## Activity
Take the line containing "- 004: Create customers table" and every line after it to the end of the data, and write them out exactly as they appear.

** Provided information follows **

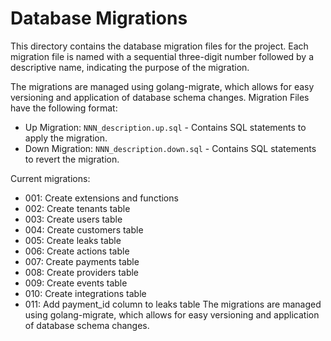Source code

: Database Migrations
===================
This directory contains the database migration files for the project. Each migration file is named with a sequential three-digit number followed by a descriptive name, indicating the purpose of the migration.

The migrations are managed using golang-migrate, which allows for easy versioning and application of database schema changes.
Migration Files have the following format:
- Up Migration: `NNN_description.up.sql` - Contains SQL statements to apply the migration.
- Down Migration: `NNN_description.down.sql` - Contains SQL statements to revert the migration.

Current migrations:
- 001: Create extensions and functions
- 002: Create tenants table
- 003: Create users table
- 004: Create customers table
- 005: Create leaks table
- 006: Create actions table
- 007: Create payments table
- 008: Create providers table
- 009: Create events table
- 010: Create integrations table
- 011: Add payment_id column to leaks table
The migrations are managed using golang-migrate, which allows for easy versioning and application of database schema changes.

** End of Provided information **

## Written response
- 004: Create customers table
- 005: Create leaks table
- 006: Create actions table
- 007: Create payments table
- 008: Create providers table
- 009: Create events table
- 010: Create integrations table
- 011: Add payment_id column to leaks table
The migrations are managed using golang-migrate, which allows for easy versioning and application of database schema changes.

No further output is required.